ACOS 6.1.1

Deploying an Arcfra Cloud Operating System cluster

Basic concepts

Before installing and deploying Arcfra Cloud Operating System (ACOS), you should first familiarize yourself with the relevant concepts. This will help you better understand the installation and deployment process, as well as the functionalities of ACOS.

SCVM

Storage Controller Virtual Machine (SCVM), is a virtual machine used to install ACOS when ACOS is deployed with VMware ESXi in a hyperconverged form. It manages physical disks on the hosts, including SSDs and HDDs, which are then centrally managed by Arcfra Block Storage (ABS). SCVMs can be organized into a distributed storage cluster over the network, providing storage services to virtual machines on VMware ESXi hosts.

Hyperconvergence

Hyperconvergence is an IT infrastructure approach that streamlines the deployment, management, and maintenance of resources by integrating compute virtualization, distributed storage, and networking.

VMware ESXi

VMware ESXi is a bare metal hypervisor and a core component of VMware vSphere. It can be installed and run on physical servers. VMware ESXi specifically refers to the virtualization platform that runs the ESXi program.

Active-active cluster

An active-active cluster in ACOS uses a stretched architecture with two availability zones and a witness node. These availability zones are typically located in separate sites within the same city: one as the primary zone and the other as the secondary. Each zone has at least three nodes that independently handle compute and storage services. Under normal conditions, workloads run mainly in the primary zone.

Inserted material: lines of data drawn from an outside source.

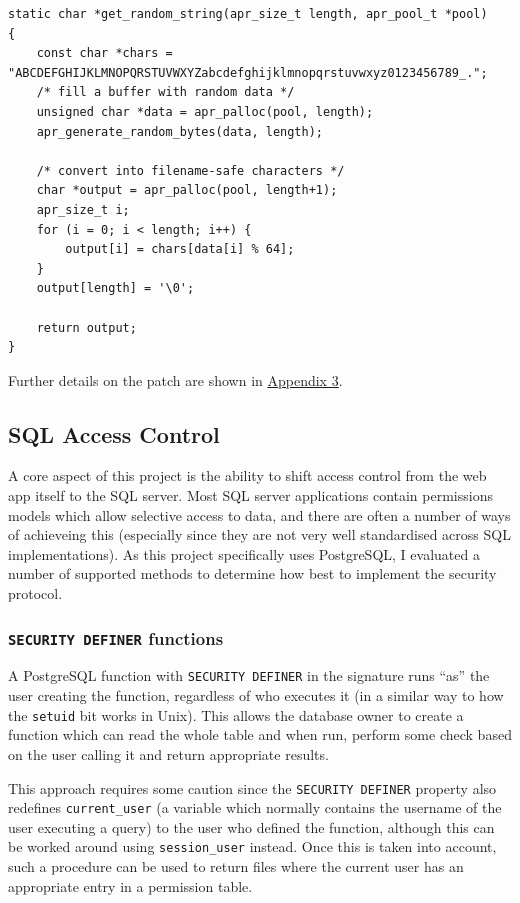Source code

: \documentclass{article}
\begin{document}
\begin{verbatim}
static char *get_random_string(apr_size_t length, apr_pool_t *pool)
{
    const char *chars = "ABCDEFGHIJKLMNOPQRSTUVWXYZabcdefghijklmnopqrstuvwxyz0123456789_.";
    /* fill a buffer with random data */
    unsigned char *data = apr_palloc(pool, length);
    apr_generate_random_bytes(data, length);

    /* convert into filename-safe characters */
    char *output = apr_palloc(pool, length+1);
    apr_size_t i;
    for (i = 0; i < length; i++) {
        output[i] = chars[data[i] % 64];
    }
    output[length] = '\0';

    return output;
}
\end{verbatim}

Further details on the patch are shown in \hyperref[sec:appendix3]{Appendix 3}.


\subsection{SQL Access Control}
A core aspect of this project is the ability to shift access control from the web app itself to the SQL server. Most SQL server applications contain permissions models which allow selective access to data, and there are often a number of ways of achieveing this (especially since they are not very well standardised across SQL implementations). As this project specifically uses PostgreSQL, I evaluated a number of supported methods to determine how best to implement the security protocol.

\subsubsection{\texttt{SECURITY DEFINER} functions}
A PostgreSQL function with \texttt{SECURITY DEFINER} in the signature runs ``as'' the user creating the function, regardless of who executes it\cite{postgres-SEC_DEF} (in a similar way to how the \texttt{setuid} bit works in Unix). This allows the database owner to create a function which can read the whole table and when run, perform some check based on the user calling it and return appropriate results.

This approach requires some caution since the \texttt{SECURITY DEFINER} property also redefines \verb+current_user+ (a variable which normally contains the username of the user executing a query) to the user who defined the function, although this can be worked around using \verb+session_user+ instead. Once this is taken into account, such a procedure can be used to return files where the current user has an appropriate entry in a permission table.
\end{document}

To manage leader elections and enable automatic failover between availability zones, an additional witness node is required. This witness node, which does not store data, can be a physical or virtual machine and must be in a different location from the availability zones.

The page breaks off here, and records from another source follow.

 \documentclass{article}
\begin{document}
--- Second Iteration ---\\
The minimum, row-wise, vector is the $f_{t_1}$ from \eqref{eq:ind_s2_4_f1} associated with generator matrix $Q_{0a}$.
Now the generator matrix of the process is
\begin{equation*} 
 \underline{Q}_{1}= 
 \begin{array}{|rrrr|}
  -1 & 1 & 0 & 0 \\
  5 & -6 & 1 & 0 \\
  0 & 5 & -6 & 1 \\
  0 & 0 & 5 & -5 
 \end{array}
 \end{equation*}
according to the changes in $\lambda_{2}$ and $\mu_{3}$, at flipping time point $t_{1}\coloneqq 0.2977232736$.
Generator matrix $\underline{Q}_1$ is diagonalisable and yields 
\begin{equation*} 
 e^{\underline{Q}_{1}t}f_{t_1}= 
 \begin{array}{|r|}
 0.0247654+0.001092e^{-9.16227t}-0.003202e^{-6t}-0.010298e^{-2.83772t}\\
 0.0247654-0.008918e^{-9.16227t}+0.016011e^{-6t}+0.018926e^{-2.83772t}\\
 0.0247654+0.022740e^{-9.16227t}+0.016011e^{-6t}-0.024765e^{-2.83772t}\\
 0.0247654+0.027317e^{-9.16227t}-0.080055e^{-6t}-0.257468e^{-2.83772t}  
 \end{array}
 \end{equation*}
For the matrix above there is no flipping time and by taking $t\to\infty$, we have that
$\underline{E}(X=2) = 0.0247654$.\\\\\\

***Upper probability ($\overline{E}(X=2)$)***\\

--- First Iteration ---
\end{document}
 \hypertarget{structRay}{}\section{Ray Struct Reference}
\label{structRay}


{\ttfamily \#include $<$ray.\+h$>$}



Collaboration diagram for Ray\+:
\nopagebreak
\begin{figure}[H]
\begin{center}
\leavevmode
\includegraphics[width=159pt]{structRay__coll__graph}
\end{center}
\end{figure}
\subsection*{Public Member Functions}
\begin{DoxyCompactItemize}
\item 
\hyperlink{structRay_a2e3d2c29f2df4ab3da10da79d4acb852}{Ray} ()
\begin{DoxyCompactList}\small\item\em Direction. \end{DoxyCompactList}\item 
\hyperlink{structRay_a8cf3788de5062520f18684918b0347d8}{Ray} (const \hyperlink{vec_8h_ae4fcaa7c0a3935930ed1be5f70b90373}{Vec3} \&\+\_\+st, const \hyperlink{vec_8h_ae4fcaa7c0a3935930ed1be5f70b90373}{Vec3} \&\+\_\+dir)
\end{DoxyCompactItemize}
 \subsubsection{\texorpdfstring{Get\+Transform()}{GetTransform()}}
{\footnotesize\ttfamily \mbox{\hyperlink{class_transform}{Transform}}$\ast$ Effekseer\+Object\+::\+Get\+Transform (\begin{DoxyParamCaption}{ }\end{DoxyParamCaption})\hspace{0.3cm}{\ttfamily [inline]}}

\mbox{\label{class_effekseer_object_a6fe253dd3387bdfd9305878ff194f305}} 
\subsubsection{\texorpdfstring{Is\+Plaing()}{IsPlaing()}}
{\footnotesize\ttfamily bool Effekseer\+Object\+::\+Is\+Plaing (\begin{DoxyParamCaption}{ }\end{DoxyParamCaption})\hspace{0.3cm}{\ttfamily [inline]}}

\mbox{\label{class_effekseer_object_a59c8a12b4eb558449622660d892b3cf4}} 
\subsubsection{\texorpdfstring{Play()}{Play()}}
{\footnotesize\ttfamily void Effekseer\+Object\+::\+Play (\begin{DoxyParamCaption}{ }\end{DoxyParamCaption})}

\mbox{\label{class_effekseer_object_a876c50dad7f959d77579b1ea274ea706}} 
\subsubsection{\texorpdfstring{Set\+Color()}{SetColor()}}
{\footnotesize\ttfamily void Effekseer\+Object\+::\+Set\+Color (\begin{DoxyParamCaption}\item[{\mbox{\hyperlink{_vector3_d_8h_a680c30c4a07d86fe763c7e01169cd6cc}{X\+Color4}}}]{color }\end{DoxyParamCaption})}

The availability zones and the witness node communicate through networks. If one zone fails, the other will take place to provide services, ensuring disaster recovery at the zone level.

Master node

In an ACOS cluster, a master node is a node that runs metadata services.

Storage node

In an ACOS cluster, a storage node is a node that does not run metadata services.

Replication factor

The replication factor defines how many replicas of your data are stored. This redundancy policy helps improve data reliability and security by distributing replicas across multiple hosts.

Erasure coding

Erasure coding is a method that creates M parity blocks from K original data blocks using specific algorithms. This technique allows data to be rebuilt using the K data blocks and parity blocks if a node or disk fails, offering fault tolerance. In ACOS, it is available only when tiered storage is chosen in the cluster deployment.

Capacity specification

ACOS offers two capacity specifications based on physical disk limits. The normal capacity specification supports hosts with disks up to 128 TB, while the large capacity specification supports disks up to 256 TB.

Tiered storage

Tiered storage separates storage into two layers: cache and capacity. The capacity layer holds all data across nodes, storing cold data using replicas or erasure codes based on redundancy settings.

In hybrid-flash or all-flash configurations with different SSD types, cache and data disks are separate. The cache layer is split into a write cache for new data and a read cache for frequently accessed data, with an 8:2 ratio between them. Data initially goes into the write cache and is moved to the capacity layer as it cools.

In all-flash configurations with a single SSD type, cache and data share physical disks. The cache layer is solely for new data with a 1:9 ratio of cache to data partition. Replicated volumes use only the capacity layer.

Non-tiered storage

In non-tiered storage, there is no cache layer. All disks, except those for the system partition, are used solely for data storage. This setup is available only in all-flash configurations.

Boost mode

Designed for higher performance, the Boost mode in ACOS enables memory sharing between the Guest OS, QEMU, and ABS through the vhost protocol, which can improve the I/O performance of virtual machines.

RDMA

Remote Direct Memory Access (RDMA) is a technology that enables direct memory access between nodes, bypassing the operating system kernels of both nodes. This allows data to be transferred directly over the network, saving CPU resources, boosting system throughput, and reducing network latency. ACOS supports RDMA to minimize write latency between remote nodes, enhancing both latency and throughput for optimal cluster performance.

SR-IOV

Single Root I/O Virtualization (SR-IOV) is a hardware-based virtualization solution that enhances performance and scalability.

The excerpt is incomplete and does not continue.